Given data START
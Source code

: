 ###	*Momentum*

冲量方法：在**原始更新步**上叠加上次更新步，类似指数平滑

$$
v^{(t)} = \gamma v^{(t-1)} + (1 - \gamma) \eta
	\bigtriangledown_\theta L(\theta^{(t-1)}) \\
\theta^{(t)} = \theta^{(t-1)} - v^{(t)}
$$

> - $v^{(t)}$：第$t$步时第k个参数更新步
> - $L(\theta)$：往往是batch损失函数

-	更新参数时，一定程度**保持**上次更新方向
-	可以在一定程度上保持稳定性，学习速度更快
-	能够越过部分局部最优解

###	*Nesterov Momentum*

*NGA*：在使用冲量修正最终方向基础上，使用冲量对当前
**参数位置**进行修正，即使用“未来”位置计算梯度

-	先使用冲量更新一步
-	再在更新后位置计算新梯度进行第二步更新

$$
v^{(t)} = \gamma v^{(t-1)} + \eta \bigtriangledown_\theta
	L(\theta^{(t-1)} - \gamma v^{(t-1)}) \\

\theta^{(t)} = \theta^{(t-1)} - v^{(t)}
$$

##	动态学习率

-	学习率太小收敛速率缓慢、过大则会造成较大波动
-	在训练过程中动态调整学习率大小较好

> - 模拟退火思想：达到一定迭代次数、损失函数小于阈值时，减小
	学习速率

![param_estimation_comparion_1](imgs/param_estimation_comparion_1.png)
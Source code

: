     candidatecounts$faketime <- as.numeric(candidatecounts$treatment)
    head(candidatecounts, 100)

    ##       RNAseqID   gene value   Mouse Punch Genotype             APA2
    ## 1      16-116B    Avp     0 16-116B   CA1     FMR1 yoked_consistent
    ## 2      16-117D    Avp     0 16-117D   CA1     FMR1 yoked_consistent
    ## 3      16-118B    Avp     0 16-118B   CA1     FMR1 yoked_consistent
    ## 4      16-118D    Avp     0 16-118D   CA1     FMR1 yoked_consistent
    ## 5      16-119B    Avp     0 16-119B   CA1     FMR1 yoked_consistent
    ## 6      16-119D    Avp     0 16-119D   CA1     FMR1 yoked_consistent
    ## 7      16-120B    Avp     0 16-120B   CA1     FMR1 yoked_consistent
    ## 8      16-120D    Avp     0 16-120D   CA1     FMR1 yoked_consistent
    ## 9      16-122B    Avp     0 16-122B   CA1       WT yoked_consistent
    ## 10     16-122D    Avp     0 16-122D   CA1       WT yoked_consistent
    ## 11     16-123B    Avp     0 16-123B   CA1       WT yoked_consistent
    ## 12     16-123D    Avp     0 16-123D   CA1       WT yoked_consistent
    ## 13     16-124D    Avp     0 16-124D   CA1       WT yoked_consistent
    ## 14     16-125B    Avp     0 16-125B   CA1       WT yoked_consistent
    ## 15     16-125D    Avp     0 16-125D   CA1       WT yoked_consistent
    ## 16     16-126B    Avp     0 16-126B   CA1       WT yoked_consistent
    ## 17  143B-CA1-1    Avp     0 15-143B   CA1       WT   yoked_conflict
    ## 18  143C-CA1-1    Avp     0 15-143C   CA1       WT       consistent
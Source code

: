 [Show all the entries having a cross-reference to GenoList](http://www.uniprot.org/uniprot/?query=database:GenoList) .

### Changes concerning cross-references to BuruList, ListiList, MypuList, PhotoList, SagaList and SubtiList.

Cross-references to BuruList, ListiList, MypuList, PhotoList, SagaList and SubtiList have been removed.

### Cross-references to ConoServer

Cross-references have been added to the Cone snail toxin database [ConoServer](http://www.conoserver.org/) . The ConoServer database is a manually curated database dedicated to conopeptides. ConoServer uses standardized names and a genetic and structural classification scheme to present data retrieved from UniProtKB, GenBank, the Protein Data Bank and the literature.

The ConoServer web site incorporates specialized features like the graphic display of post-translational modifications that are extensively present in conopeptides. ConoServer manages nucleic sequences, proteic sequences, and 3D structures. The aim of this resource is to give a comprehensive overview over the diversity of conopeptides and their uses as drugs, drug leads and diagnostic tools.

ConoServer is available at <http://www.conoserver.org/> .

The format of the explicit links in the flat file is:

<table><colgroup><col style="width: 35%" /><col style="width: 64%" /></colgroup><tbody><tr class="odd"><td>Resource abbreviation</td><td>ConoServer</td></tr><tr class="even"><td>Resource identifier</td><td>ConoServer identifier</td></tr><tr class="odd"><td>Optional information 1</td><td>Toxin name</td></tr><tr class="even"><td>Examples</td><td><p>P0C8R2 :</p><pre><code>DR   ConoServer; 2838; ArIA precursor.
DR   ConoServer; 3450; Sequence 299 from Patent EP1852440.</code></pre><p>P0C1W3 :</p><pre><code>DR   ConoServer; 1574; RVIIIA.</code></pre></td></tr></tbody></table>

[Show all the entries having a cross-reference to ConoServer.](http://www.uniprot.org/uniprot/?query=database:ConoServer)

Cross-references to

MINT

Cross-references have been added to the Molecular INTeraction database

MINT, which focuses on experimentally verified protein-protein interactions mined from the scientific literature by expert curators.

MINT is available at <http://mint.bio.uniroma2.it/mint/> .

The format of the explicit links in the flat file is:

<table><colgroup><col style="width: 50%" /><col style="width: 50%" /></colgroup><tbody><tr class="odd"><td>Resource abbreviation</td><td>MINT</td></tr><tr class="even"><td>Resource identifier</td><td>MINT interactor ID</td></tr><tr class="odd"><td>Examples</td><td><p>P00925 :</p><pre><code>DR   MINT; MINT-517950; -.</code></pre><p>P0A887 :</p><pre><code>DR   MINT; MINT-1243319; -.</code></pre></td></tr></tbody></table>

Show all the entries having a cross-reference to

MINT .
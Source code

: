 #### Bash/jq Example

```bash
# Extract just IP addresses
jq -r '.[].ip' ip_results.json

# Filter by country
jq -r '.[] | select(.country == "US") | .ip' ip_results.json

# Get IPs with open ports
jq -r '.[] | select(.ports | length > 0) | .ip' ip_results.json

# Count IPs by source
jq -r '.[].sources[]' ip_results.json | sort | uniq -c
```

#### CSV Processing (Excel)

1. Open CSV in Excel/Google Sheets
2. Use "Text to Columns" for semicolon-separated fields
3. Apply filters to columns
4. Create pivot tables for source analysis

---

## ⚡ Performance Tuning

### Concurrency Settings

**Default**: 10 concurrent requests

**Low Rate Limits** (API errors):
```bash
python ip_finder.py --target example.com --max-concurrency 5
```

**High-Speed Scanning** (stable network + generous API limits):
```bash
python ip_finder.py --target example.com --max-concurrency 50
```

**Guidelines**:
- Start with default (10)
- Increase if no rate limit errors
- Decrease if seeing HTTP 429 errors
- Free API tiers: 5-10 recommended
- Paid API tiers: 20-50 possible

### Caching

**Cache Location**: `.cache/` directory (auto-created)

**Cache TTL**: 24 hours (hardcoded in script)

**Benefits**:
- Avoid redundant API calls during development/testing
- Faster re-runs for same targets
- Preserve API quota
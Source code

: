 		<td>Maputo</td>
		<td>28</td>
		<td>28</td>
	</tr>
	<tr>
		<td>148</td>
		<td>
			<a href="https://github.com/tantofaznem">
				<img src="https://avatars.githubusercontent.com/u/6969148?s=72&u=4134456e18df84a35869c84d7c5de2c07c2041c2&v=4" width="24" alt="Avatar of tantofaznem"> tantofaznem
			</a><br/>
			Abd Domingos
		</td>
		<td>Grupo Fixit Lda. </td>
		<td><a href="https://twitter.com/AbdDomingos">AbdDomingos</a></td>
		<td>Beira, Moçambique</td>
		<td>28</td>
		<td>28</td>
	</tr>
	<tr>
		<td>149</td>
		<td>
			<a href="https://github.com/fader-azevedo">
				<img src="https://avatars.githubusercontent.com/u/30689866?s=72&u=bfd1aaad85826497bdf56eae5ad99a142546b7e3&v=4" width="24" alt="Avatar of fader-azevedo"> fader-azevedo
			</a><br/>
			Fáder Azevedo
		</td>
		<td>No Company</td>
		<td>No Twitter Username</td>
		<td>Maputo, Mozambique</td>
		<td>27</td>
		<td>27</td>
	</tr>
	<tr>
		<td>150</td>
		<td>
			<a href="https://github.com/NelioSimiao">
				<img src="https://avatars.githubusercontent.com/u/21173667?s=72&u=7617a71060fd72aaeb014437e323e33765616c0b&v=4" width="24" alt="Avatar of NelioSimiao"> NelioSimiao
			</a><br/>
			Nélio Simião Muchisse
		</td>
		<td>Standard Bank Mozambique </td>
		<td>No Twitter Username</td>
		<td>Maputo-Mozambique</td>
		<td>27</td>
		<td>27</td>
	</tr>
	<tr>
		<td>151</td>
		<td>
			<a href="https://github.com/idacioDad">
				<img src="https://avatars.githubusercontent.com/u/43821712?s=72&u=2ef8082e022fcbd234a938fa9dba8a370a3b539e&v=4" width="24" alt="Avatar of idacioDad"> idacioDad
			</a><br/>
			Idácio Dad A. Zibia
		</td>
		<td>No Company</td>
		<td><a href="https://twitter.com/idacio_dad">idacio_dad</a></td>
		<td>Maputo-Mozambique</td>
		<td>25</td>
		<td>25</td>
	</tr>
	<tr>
Given data END
> _What to do_:
When you reach the line with "2838; ArIA precursor." in the records above, start writing out lines exactly, and stop once the line with "10 concurrent requests" has been written; include nothing else.

> _Task response_:
<table><colgroup><col style="width: 35%" /><col style="width: 64%" /></colgroup><tbody><tr class="odd"><td>Resource abbreviation</td><td>ConoServer</td></tr><tr class="even"><td>Resource identifier</td><td>ConoServer identifier</td></tr><tr class="odd"><td>Optional information 1</td><td>Toxin name</td></tr><tr class="even"><td>Examples</td><td><p>P0C8R2 :</p><pre><code>DR   ConoServer; 2838; ArIA precursor.
DR   ConoServer; 3450; Sequence 299 from Patent EP1852440.</code></pre><p>P0C1W3 :</p><pre><code>DR   ConoServer; 1574; RVIIIA.</code></pre></td></tr></tbody></table>

[Show all the entries having a cross-reference to ConoServer.](http://www.uniprot.org/uniprot/?query=database:ConoServer)

Cross-references to

MINT

Cross-references have been added to the Molecular INTeraction database

MINT, which focuses on experimentally verified protein-protein interactions mined from the scientific literature by expert curators.

MINT is available at <http://mint.bio.uniroma2.it/mint/> .

The format of the explicit links in the flat file is:

<table><colgroup><col style="width: 50%" /><col style="width: 50%" /></colgroup><tbody><tr class="odd"><td>Resource abbreviation</td><td>MINT</td></tr><tr class="even"><td>Resource identifier</td><td>MINT interactor ID</td></tr><tr class="odd"><td>Examples</td><td><p>P00925 :</p><pre><code>DR   MINT; MINT-517950; -.</code></pre><p>P0A887 :</p><pre><code>DR   MINT; MINT-1243319; -.</code></pre></td></tr></tbody></table>

Show all the entries having a cross-reference to

MINT .
Source code

: #### Bash/jq Example

```bash
# Extract just IP addresses
jq -r '.[].ip' ip_results.json

# Filter by country
jq -r '.[] | select(.country == "US") | .ip' ip_results.json

# Get IPs with open ports
jq -r '.[] | select(.ports | length > 0) | .ip' ip_results.json

# Count IPs by source
jq -r '.[].sources[]' ip_results.json | sort | uniq -c
```

#### CSV Processing (Excel)

1. Open CSV in Excel/Google Sheets
2. Use "Text to Columns" for semicolon-separated fields
3. Apply filters to columns
4. Create pivot tables for source analysis

---

## ⚡ Performance Tuning

### Concurrency Settings

**Default**: 10 concurrent requests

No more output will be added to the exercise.